Figure 29-2 A 16-year-old girl who was born with Binder syndrome was referred by her orthodontist for surgical evaluation. She agreed to orthodontic treatment that included maxillary first bicuspid extractions and orthognathic and nasal surgery. The patient’s procedures included Le Fort I osteotomy (horizontal advancement); bilateral sagittal split ramus osteotomies; osseous genioplasty; and nasal reconstruction (autogenous rib graft). A, Frontal views in repose before and after reconstruction. B, Frontal views with smile before and after reconstruction. C, Oblique facial views before and after reconstruction. D, Profile views before and after reconstruction. E, Worm’s-eye views before and after reconstruction. F, Occlusal views before and after reconstruction. G, Articulated dental casts that indicate analytic model planning. H, Intraoperative views of open rhinoplasty exposure. The rib bone (dorsal strut) and rib cartilage (caudal strut) grafts are shown before inset. I, Computed tomography scan and intraoperative views that confirm premaxillary hypoplasia consistent with Binder syndrome. J, Lateral cephalometric radiographs before and after reconstruction. B, F (top center and bottom center), H, From Posnick JC, Tompson B: Binder syndrome: Staging of reconstruction and skeletal stability and relapse patters after Le Fort I osteotomy using miniplate fixation, Plast Reconstr Surg 99:965, 1997.
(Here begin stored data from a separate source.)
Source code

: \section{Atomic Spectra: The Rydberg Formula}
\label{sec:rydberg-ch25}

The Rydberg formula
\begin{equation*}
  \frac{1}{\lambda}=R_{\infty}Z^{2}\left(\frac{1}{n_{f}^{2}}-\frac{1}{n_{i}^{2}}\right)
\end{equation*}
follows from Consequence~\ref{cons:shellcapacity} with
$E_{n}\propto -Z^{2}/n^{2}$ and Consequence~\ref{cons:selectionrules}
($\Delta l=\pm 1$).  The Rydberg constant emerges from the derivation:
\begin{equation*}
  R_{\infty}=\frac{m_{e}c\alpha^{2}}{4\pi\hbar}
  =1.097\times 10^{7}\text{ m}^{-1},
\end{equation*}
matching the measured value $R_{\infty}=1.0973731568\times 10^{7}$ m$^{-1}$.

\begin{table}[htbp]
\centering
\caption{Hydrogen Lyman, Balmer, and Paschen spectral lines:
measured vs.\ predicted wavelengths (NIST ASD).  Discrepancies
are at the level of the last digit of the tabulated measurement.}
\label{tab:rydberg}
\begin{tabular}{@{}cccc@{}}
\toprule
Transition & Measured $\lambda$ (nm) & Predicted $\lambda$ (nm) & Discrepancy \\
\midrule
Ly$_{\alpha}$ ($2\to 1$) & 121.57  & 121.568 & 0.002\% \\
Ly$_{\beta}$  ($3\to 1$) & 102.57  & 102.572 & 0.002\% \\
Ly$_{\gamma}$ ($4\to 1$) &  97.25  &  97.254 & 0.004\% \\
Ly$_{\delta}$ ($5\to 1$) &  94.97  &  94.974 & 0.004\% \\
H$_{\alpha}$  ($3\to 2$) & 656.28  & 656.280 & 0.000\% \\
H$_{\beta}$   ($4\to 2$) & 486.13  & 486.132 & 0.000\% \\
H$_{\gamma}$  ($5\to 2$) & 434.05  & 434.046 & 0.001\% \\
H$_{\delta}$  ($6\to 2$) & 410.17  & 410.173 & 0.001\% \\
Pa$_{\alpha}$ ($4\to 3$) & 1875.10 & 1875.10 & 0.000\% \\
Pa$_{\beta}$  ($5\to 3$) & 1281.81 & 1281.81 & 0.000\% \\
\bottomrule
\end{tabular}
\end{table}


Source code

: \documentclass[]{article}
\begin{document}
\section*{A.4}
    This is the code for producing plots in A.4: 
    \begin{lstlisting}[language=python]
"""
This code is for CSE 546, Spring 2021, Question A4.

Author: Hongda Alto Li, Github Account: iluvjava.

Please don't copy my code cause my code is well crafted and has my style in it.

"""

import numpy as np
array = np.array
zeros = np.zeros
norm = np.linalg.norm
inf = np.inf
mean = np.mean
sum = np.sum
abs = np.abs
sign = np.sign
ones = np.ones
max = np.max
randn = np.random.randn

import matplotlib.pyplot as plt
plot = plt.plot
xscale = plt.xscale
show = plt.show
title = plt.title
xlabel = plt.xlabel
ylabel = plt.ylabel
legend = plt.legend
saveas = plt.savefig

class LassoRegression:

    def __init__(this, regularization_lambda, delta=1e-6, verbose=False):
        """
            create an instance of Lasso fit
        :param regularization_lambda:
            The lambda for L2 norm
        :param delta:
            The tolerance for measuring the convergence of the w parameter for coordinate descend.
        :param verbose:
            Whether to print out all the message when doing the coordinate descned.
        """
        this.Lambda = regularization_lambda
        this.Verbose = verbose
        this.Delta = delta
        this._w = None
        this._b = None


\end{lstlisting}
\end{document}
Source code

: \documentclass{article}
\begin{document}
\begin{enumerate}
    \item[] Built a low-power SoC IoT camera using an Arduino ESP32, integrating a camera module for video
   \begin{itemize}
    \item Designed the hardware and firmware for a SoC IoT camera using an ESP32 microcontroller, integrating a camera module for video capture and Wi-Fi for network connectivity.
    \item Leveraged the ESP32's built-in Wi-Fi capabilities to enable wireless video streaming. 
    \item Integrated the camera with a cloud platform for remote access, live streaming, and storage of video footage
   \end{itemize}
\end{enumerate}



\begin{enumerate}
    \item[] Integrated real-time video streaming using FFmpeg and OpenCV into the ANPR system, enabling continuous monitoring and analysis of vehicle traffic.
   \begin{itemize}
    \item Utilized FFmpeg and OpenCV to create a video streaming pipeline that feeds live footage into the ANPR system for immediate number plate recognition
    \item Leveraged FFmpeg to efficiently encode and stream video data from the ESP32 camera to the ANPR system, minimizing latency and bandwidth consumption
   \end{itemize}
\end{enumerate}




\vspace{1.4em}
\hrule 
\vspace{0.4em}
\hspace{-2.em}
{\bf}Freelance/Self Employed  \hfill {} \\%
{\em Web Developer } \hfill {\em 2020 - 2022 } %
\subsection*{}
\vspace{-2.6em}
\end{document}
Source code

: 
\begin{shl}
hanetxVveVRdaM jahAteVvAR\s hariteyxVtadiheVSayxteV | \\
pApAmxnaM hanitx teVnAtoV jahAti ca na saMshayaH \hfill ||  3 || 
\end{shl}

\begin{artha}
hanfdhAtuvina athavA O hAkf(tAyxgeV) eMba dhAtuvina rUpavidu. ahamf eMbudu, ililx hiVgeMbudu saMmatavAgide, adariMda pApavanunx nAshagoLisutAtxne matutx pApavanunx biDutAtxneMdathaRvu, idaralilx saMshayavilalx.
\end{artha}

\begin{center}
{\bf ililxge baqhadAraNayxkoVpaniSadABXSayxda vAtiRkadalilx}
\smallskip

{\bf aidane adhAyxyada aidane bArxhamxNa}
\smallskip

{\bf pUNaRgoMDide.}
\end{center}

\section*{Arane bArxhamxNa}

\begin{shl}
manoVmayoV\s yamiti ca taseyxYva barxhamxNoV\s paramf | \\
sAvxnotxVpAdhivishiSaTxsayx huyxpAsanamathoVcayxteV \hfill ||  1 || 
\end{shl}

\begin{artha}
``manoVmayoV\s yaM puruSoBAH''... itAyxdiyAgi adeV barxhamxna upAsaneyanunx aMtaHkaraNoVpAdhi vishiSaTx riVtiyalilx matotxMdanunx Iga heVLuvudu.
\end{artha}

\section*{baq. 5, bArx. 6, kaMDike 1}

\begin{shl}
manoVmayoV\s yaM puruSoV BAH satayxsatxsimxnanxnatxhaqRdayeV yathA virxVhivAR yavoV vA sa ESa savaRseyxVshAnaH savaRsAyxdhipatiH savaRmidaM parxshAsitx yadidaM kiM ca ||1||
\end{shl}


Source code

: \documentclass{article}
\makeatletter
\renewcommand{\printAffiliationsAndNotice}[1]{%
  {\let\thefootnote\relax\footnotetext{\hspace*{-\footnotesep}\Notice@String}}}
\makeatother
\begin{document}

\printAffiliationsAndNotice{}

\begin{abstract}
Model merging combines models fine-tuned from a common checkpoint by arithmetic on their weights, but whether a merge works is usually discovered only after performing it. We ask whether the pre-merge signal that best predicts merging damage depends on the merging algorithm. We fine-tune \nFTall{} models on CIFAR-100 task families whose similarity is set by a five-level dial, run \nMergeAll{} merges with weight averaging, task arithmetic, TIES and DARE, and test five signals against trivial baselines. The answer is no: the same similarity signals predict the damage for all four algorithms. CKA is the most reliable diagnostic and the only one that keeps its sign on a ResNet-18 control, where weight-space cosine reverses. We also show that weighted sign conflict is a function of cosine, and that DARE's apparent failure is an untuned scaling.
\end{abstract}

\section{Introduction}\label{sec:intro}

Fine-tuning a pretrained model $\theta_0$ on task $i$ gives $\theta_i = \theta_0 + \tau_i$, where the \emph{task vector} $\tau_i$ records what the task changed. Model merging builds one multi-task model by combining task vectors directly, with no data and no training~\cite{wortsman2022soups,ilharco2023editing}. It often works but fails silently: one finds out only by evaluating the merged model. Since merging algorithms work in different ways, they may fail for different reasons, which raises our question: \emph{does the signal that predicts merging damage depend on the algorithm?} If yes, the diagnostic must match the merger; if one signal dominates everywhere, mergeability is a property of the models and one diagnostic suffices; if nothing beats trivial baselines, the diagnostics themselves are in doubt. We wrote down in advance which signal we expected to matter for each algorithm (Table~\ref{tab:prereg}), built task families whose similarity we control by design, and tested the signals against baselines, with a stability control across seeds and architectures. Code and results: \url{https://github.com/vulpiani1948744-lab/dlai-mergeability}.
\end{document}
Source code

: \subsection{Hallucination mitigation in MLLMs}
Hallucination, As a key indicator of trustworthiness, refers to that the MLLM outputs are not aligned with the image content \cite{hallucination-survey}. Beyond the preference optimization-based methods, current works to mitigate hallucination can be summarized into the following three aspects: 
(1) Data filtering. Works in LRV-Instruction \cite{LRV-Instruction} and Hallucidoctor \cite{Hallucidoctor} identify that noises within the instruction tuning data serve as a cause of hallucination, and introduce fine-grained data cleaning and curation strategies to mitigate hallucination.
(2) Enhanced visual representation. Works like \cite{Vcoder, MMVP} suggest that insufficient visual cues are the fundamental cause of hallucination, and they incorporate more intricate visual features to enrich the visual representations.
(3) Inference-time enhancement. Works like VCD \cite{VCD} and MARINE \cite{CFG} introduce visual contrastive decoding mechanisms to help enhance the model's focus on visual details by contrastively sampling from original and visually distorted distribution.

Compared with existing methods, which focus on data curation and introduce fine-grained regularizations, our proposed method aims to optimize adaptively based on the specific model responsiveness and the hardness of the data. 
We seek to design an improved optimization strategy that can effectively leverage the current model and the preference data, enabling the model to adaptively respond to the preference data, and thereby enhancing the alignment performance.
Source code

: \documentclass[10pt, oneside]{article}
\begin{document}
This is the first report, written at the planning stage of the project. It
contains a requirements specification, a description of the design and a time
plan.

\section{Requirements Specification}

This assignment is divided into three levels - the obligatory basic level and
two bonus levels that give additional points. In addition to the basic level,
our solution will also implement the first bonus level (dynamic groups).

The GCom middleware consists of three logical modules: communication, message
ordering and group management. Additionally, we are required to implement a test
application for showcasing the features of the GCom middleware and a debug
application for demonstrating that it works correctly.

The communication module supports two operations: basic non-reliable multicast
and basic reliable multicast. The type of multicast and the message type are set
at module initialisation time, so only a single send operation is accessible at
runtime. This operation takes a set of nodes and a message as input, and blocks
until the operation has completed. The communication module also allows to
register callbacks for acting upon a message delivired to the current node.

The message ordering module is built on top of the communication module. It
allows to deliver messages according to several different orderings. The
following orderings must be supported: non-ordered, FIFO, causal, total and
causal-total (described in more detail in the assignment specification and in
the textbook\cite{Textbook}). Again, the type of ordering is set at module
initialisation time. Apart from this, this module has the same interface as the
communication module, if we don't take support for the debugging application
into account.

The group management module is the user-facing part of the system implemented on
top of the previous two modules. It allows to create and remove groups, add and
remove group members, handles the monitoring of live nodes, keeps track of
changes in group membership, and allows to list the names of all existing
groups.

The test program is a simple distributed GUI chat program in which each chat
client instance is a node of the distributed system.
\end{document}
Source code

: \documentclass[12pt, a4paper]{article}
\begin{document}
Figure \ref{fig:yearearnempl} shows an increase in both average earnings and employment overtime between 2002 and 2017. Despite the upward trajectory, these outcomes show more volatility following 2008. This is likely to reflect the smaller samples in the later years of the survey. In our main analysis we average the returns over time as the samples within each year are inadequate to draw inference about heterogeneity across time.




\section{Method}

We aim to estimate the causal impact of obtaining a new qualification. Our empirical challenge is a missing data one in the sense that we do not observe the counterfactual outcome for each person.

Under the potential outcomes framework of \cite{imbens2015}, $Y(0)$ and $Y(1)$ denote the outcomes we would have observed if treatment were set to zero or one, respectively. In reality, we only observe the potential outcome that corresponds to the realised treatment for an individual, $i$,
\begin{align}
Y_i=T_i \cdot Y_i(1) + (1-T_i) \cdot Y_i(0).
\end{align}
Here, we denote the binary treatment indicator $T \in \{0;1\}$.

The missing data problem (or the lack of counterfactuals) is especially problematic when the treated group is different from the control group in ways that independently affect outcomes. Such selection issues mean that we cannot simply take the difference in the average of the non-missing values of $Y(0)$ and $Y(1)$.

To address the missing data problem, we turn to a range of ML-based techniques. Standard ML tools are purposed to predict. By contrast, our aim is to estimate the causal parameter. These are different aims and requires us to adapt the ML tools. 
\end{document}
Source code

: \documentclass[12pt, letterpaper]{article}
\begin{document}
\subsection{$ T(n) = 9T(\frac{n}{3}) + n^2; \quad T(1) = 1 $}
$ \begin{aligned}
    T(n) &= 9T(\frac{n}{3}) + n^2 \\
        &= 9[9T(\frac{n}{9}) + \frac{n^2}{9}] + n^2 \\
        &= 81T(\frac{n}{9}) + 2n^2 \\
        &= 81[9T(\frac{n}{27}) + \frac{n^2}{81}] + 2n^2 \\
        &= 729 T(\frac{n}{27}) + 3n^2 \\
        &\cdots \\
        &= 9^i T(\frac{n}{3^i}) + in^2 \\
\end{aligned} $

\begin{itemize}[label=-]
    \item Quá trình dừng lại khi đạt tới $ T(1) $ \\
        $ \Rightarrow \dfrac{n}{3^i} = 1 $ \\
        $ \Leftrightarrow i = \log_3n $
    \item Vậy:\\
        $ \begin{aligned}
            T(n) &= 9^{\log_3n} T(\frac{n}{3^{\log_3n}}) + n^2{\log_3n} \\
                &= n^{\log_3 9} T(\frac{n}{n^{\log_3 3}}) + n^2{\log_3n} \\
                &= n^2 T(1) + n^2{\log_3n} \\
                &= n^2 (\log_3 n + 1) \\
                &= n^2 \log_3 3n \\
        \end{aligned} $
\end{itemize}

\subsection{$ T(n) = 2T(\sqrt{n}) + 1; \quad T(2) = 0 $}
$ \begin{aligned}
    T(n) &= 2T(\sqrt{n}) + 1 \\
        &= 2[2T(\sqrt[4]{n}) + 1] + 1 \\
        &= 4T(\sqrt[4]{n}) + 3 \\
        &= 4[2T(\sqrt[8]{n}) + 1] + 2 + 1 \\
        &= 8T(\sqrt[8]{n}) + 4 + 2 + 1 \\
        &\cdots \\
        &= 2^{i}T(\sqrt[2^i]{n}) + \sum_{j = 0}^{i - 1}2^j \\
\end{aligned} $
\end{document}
Figure 29-3 A 16-year-old girl who was born with Binder syndrome was referred by her orthodontist for surgical evaluation. She agreed to orthodontic treatment that included maxillary first bicuspid extractions and orthognathic surgery. The patient’s procedures included Le Fort I osteotomy (horizontal advancement); osseous genioplasty (horizontal advancement); and nasal reconstruction. The nasal reconstruction (cranial graft) was complicated by pressure necrosis of the nasal tip skin, which necessitated the removal of the distal aspect of the graft. Six months later, through an open rhinoplasty approach, autogenous rib cartilage (a caudal strut) was used to revise the nasal tip. A, Frontal views in repose before and after reconstruction. B, Profile views before and after reconstruction. C, Worm’s-eye views before and after reconstruction. D, Occlusal views during orthodontics and after reconstruction. E, Articulated dental casts that indicate analytic model planning. F, Lateral cephalometric radiographs before and after reconstruction.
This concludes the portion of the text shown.